* _ACTIVITY_: Reproduce word for word the lines of the listing from the first one through the one with "## Raising an issue", omitting every picture.

* _RECORDS SUPPLIED_:
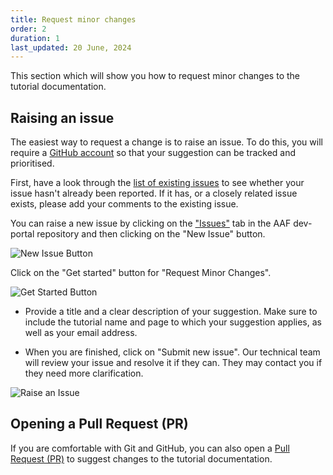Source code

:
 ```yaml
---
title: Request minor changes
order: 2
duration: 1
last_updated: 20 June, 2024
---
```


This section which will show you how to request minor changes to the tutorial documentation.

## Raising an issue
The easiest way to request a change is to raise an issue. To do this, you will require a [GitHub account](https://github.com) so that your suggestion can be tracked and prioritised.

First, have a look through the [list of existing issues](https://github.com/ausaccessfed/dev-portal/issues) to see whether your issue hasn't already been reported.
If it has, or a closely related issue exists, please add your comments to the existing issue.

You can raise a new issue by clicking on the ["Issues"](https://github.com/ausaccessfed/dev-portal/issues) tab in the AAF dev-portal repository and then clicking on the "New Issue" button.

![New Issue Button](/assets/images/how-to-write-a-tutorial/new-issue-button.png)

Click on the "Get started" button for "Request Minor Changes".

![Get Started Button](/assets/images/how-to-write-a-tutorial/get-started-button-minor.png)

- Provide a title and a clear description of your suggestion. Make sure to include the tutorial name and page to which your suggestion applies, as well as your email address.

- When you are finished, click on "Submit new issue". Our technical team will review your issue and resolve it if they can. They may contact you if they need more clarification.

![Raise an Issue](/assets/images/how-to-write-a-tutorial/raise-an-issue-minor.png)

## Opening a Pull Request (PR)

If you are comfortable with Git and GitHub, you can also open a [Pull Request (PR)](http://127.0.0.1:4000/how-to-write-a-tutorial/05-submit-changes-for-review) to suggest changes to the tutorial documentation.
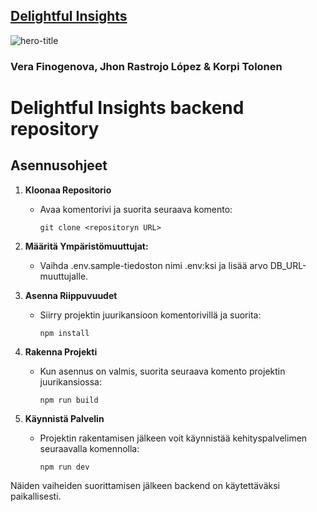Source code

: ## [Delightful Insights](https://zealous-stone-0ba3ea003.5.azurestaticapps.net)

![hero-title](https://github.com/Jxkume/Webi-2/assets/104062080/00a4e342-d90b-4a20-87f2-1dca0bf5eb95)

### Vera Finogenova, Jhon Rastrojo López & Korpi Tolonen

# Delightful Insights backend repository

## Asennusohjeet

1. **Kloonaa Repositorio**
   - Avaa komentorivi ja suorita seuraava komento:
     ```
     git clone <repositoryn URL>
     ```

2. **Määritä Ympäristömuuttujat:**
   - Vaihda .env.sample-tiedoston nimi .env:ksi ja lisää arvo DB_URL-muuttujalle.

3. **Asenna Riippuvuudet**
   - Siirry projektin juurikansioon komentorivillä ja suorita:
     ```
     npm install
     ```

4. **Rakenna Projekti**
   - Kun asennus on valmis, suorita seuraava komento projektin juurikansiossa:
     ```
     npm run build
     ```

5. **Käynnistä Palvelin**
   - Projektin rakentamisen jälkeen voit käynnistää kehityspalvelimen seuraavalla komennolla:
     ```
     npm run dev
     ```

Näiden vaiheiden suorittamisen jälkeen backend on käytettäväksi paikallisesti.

* _EXERCISE RESULT_:
Source code

:
 ```yaml
---
title: Request minor changes
order: 2
duration: 1
last_updated: 20 June, 2024
---
```


This section which will show you how to request minor changes to the tutorial documentation.

## Raising an issue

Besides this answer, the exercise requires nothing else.